Senator Ted Cruz of Texas, who goes to this summer’s GOP convention in Cleveland second only to Donald Trump in delegates, is also a “fundamentalist,” but has never been called that by media; to media Cruz is an “evangelical.”
All fundamentalists may be evangelicals; not all evangelicals are fundamentalists.
Evangelicals believe in Jesus Christ as Lord and Savior, as do fundamentalists, but beyond that creedal covenant there exist vast differences – from Instant Baptism to the Second Coming of Christ.
To understand why this matters, why media has failed its responsibilities in distinguishing between fundamentalists and evangelicals, consider:
Many evangelical Christians opposed the war in Iraq from its inception, but few fundamentalists; many evangelicals believe issues of social justice critical to the church’s witness, few fundamentalists share a similar commitment. There are evangelicals who believe global warming requires immediate preventative measures by government, while many fundamentalists are climate change deniers. There are evangelicals who are pro-choice and fundamentalists who believe abortion is murder. There are evangelicals who believe sexual identity is DNA determinative, while fundamentalists deem it a damnable heresy. There are evangelicals who believe God’s redemptive grace is open to all men and women, irrespective of race, color or creed (see John 3:16), and fundamentalists who believe it’s only available to those predestined by God to be saved (as John Calvin argued in the “Institutes of the Christian Region”).

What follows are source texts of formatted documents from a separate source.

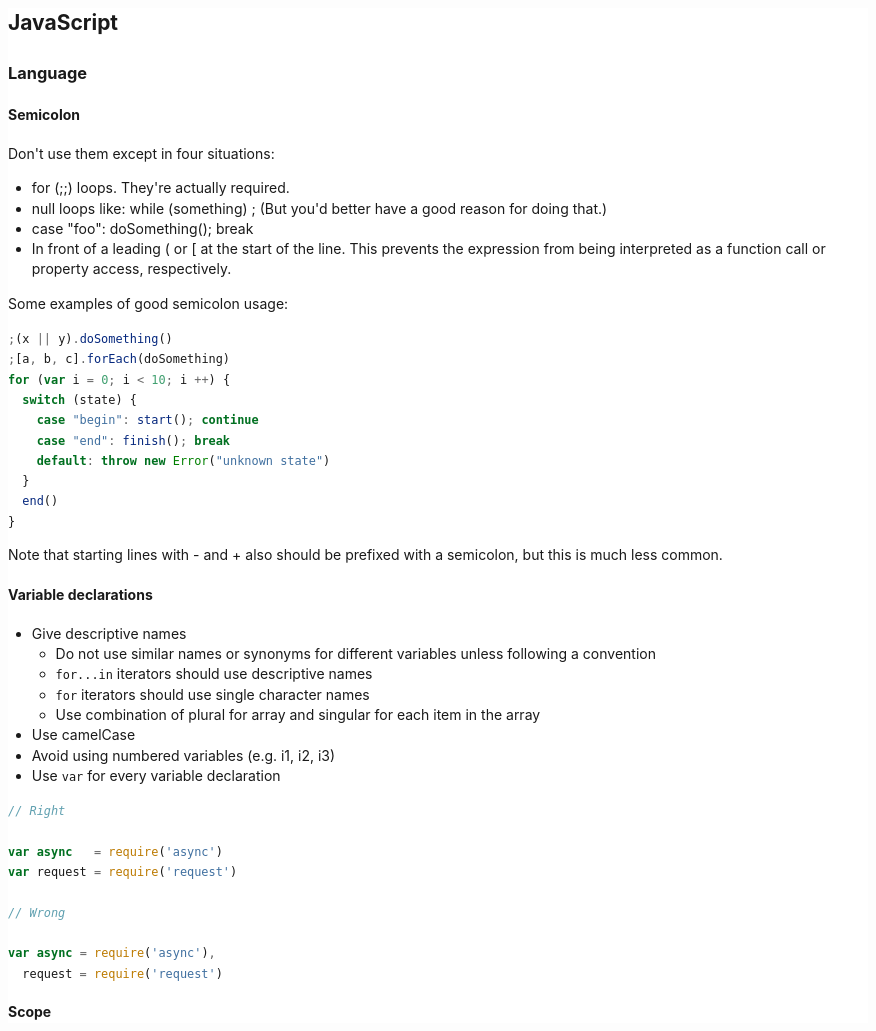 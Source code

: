 ## JavaScript

### Language

#### Semicolon

Don't use them except in four situations:

- for (;;) loops. They're actually required.
- null loops like: while (something) ; (But you'd better have a good reason for doing that.)
- case "foo": doSomething(); break
- In front of a leading ( or [ at the start of the line. This prevents the expression from being interpreted as a function call or property access, respectively.

Some examples of good semicolon usage:
```javascript
;(x || y).doSomething()
;[a, b, c].forEach(doSomething)
for (var i = 0; i < 10; i ++) {
  switch (state) {
    case "begin": start(); continue
    case "end": finish(); break
    default: throw new Error("unknown state")
  }
  end()
}
```
Note that starting lines with - and + also should be prefixed with a semicolon, but this is much less common.

#### Variable declarations

  - Give descriptive names
    - Do not use similar names or synonyms for different variables unless following a convention
    - `for...in` iterators should use descriptive names
    - `for` iterators should use single character names
    - Use combination of plural for array and singular for each item in the array
  - Use camelCase
  - Avoid using numbered variables (e.g. i1, i2, i3)
  - Use `var` for every variable declaration
```javascript
// Right

var async   = require('async')
var request = require('request')

// Wrong

var async = require('async'),
  request = require('request')
```

#### Scope
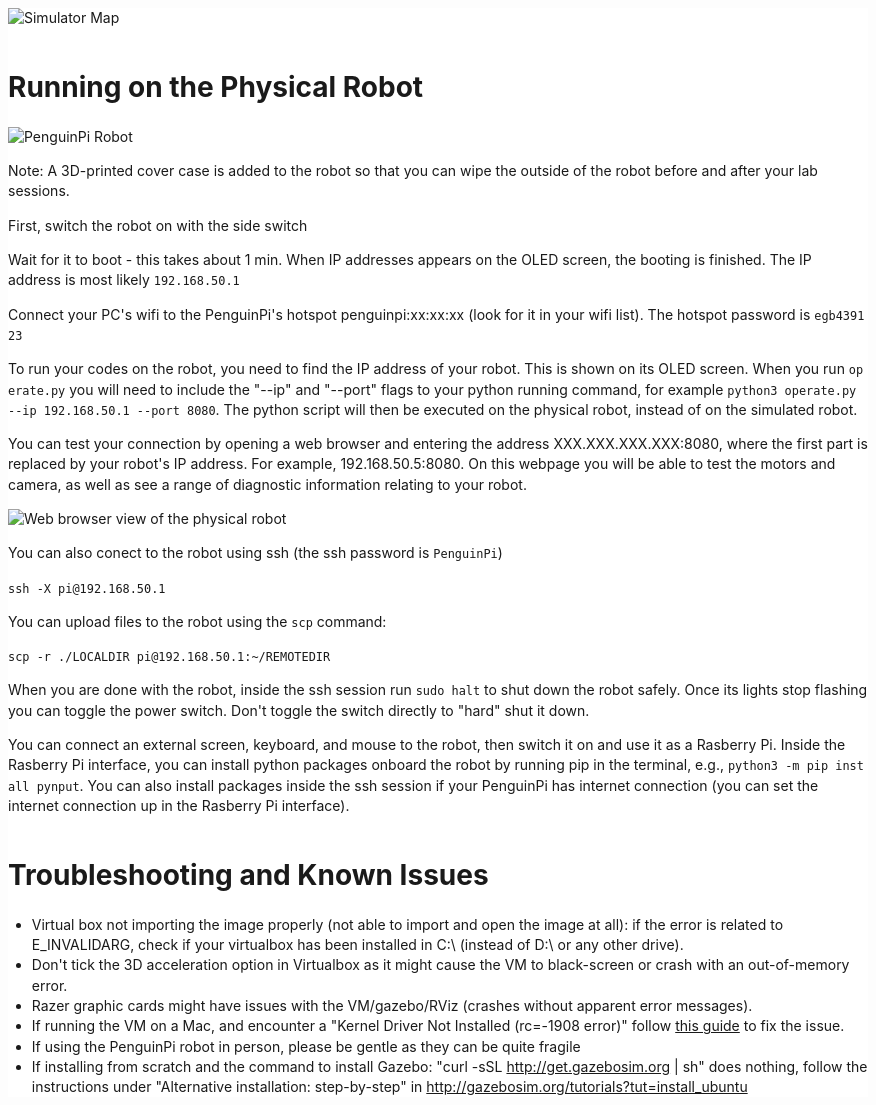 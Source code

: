 ![Simulator Map](SimulatorMap.png?raw=true "Simulator Map")


# Running on the Physical Robot
![PenguinPi Robot](PenguinPi.png?raw=true "PenguinPi Robot")

Note: A 3D-printed cover case is added to the robot so that you can wipe the outside of the robot before and after your lab sessions.

First, switch the robot on with the side switch

Wait for it to boot - this takes about 1 min. When IP addresses appears on the OLED screen, the booting is finished. The IP address is most likely ```192.168.50.1```

Connect your PC's wifi to the PenguinPi's hotspot penguinpi:xx:xx:xx (look for it in your wifi list). The hotspot password is ```egb439123```

To run your codes on the robot, you need to find the IP address of your robot. This is shown on its OLED screen. When you run ```operate.py``` you will need to include the "--ip" and "--port" flags to your python running command, for example ```python3 operate.py --ip 192.168.50.1 --port 8080```. The python script will then be executed on the physical robot, instead of on the simulated robot. 

You can test your connection by opening a web browser and entering the address XXX.XXX.XXX.XXX:8080, where the first part is replaced by your robot's IP address. For example, 192.168.50.5:8080. On this webpage you will be able to test the motors and camera, as well as see a range of diagnostic information relating to your robot. 

![Web browser view of the physical robot](WebRobot.png?raw=true "Web browser view of the physical robot")

You can also conect to the robot using ssh (the ssh password is ```PenguinPi```)

```
ssh -X pi@192.168.50.1
```

You can upload files to the robot using the ```scp``` command:
```
scp -r ./LOCALDIR pi@192.168.50.1:~/REMOTEDIR
```

When you are done with the robot, inside the ssh session run ```sudo halt``` to shut down the robot safely. Once its lights stop flashing you can toggle the power switch. Don't toggle the switch directly to "hard" shut it down.

You can connect an external screen, keyboard, and mouse to the robot, then switch it on and use it as a Rasberry Pi. Inside the Rasberry Pi interface, you can install python packages onboard the robot by running pip in the terminal, e.g., ```python3 -m pip install pynput```. You can also install packages inside the ssh session if your PenguinPi has internet connection (you can set the internet connection up in the Rasberry Pi interface).

# Troubleshooting and Known Issues

- Virtual box not importing the image properly (not able to import and open the image at all): if the error is related to E_INVALIDARG, check if your virtualbox has been installed in C:\ (instead of D:\ or any other drive).
- Don't tick the 3D acceleration option in Virtualbox as it might cause the VM to black-screen or crash with an out-of-memory error.
- Razer graphic cards might have issues with the VM/gazebo/RViz (crashes without apparent error messages).
- If running the VM on a Mac, and encounter a "Kernel Driver Not Installed (rc=-1908 error)" follow [this guide](https://www.howtogeek.com/658047/how-to-fix-virtualboxs-%E2%80%9Ckernel-driver-not-installed-rc-1908-error/) to fix the issue.
- If using the PenguinPi robot in person, please be gentle as they can be quite fragile
- If installing from scratch and the command to install Gazebo: "curl -sSL http://get.gazebosim.org | sh" does nothing, follow the instructions under "Alternative installation: step-by-step" in http://gazebosim.org/tutorials?tut=install_ubuntu 
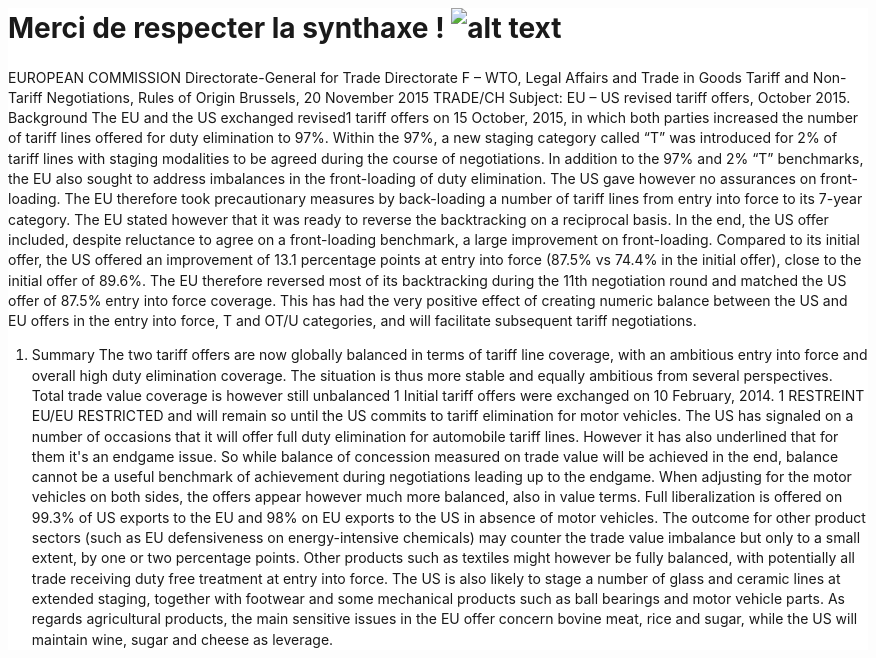 Merci de respecter la synthaxe ! ![alt text](http://findicons.com/files/icons/1008/quiet/128/attention2.png "ATTENTION")
=============================

EUROPEAN COMMISSION
Directorate-General for Trade
Directorate F – WTO, Legal Affairs and Trade in Goods
Tariff and Non-Tariff Negotiations, Rules of Origin
Brussels, 20 November 2015
TRADE/CH
Subject: EU – US revised tariff offers, October 2015.
Background
The EU and the US exchanged revised1 tariff offers on 15 October, 2015, in which both parties
increased the number of tariff lines offered for duty elimination to 97%. Within the 97%, a new
staging category called “T” was introduced for 2% of tariff lines with staging modalities to be
agreed during the course of negotiations.
In addition to the 97% and 2% “T” benchmarks, the EU also sought to address imbalances in the
front-loading of duty elimination. The US gave however no assurances on front-loading. The EU
therefore took precautionary measures by back-loading a number of tariff lines from entry into force
to its 7-year category. The EU stated however that it was ready to reverse the backtracking on a
reciprocal basis.
In the end, the US offer included, despite reluctance to agree on a front-loading benchmark, a large
improvement on front-loading. Compared to its initial offer, the US offered an improvement of 13.1
percentage points at entry into force (87.5% vs 74.4% in the initial offer), close to the initial offer of
89.6%.
The EU therefore reversed most of its backtracking during the 11th negotiation round and matched
the US offer of 87.5% entry into force coverage. This has had the very positive effect of creating
numeric balance between the US and EU offers in the entry into force, T and OT/U categories, and
will facilitate subsequent tariff negotiations.
1. Summary
The two tariff offers are now globally balanced in terms of tariff line coverage, with an ambitious
entry into force and overall high duty elimination coverage. The situation is thus more stable and
equally ambitious from several perspectives. Total trade value coverage is however still unbalanced
1 Initial tariff offers were exchanged on 10 February, 2014.
1
RESTREINT EU/EU RESTRICTED
and will remain so until the US commits to tariff elimination for motor vehicles. The US has
signaled on a number of occasions that it will offer full duty elimination for automobile tariff lines.
However it has also underlined that for them it's an endgame issue. So while balance of concession
measured on trade value will be achieved in the end, balance cannot be a useful benchmark of
achievement during negotiations leading up to the endgame.
When adjusting for the motor vehicles on both sides, the offers appear however much more
balanced, also in value terms. Full liberalization is offered on 99.3% of US exports to the EU and
98% on EU exports to the US in absence of motor vehicles.
The outcome for other product sectors (such as EU defensiveness on energy-intensive chemicals)
may counter the trade value imbalance but only to a small extent, by one or two percentage points.
Other products such as textiles might however be fully balanced, with potentially all trade receiving
duty free treatment at entry into force. The US is also likely to stage a number of glass and ceramic
lines at extended staging, together with footwear and some mechanical products such as ball
bearings and motor vehicle parts. As regards agricultural products, the main sensitive issues in the
EU offer concern bovine meat, rice and sugar, while the US will maintain wine, sugar and cheese as
leverage.
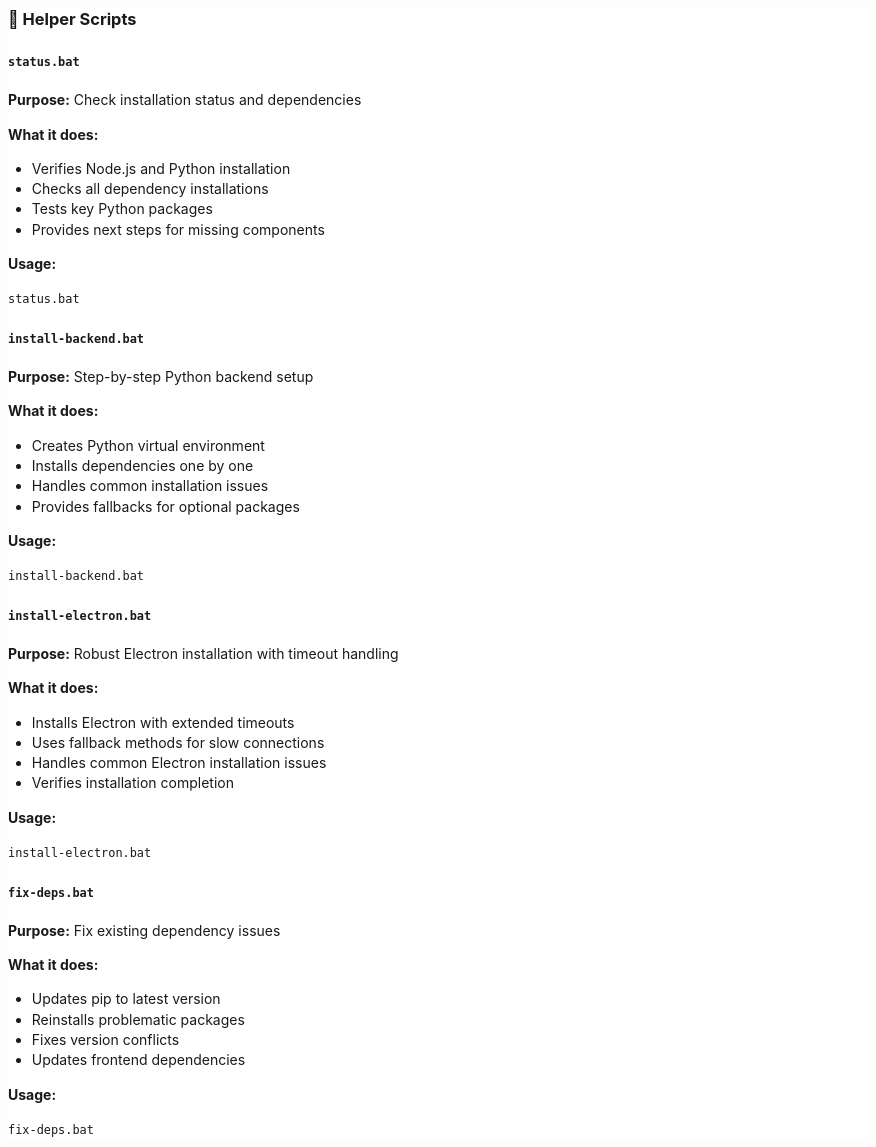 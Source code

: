 
### 🔧 Helper Scripts

#### `status.bat`
**Purpose:** Check installation status and dependencies

**What it does:**
- Verifies Node.js and Python installation
- Checks all dependency installations
- Tests key Python packages
- Provides next steps for missing components

**Usage:**
```bash
status.bat
```

#### `install-backend.bat`
**Purpose:** Step-by-step Python backend setup

**What it does:**
- Creates Python virtual environment
- Installs dependencies one by one
- Handles common installation issues
- Provides fallbacks for optional packages

**Usage:**
```bash
install-backend.bat
```

#### `install-electron.bat`
**Purpose:** Robust Electron installation with timeout handling

**What it does:**
- Installs Electron with extended timeouts
- Uses fallback methods for slow connections
- Handles common Electron installation issues
- Verifies installation completion

**Usage:**
```bash
install-electron.bat
```

#### `fix-deps.bat`
**Purpose:** Fix existing dependency issues

**What it does:**
- Updates pip to latest version
- Reinstalls problematic packages
- Fixes version conflicts
- Updates frontend dependencies

**Usage:**
```bash
fix-deps.bat
```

To mainstream media evangelicals and fundamentalist are the same, a merging of the two identities into one that began after 9/11; when the word “fundamentalist” took on a new and frightening meaning, and fundamentalist Christians opted for the more inclusive term of “evangelical” – with mainstream media’s willing consent.
In that transition profound historical, cultural, social, political, and theological differences, barely acknowledged before, were lost.
But fairness requires an admission that nothing is simple about the complexity of Christianity or its churches, especially in America.
A study by Global Christianity at Massachusetts’ Gordon-Conwell Theological Seminary, places the number of Christian denominations worldwide at more than 33,000; but the majority exist in one place – the USA.
In this myriad of denominations there are churches who believe in baptism by immersion and those who believe immersion unnecessary; churches that feature rock bands and those who believe musical instruments ungodly; churches whose members speak in tongues and those who worship in silence; there are churches who feature liturgy and those who have no formal order of worship; there are clergy who wear colorful vestments and those who deliver sermons in polo shirts, chinos, and flip flops; there are Christians who worship in great cathedrals and those who worship in store fronts adjacent to topless bars.
No one can grasp such varieties in one religion. No one can wholly know their histories or by what means their theological differences arose or by what circumstances such separations came about or how intense such divisions remain – but an acknowledgment of that by media would be helpful, beginning – with defining “fundamentalist” and “evangelical.”
While media is often clueless, so too are many Christians. Their knowledge of the history of the Christian Church is remembrance of things past – as in Sunday school past (it has been said many Christian lay people think the Epistles are the wives of the Apostles.)
And, yes, people say a candidate’s religion shouldn’t matter, but if it matters to them, shouldn’t it matter to us – and shouldn’t it also matter to media?
Especially when there’s a chance that one candidate, Ted Cruz, might win the Republican presidential nomination and go into the fall campaign believing the world was created in six days, that abortion is murder, that gay marriages are morally wrong, that Muslims are infidels, and that those who believe otherwise are Godless heathens.
It has also been said, “You shouldn’t mix politics and religion.”
Yes, but it’s a little late for that, don’t you think?
And shouldn’t media get it straight.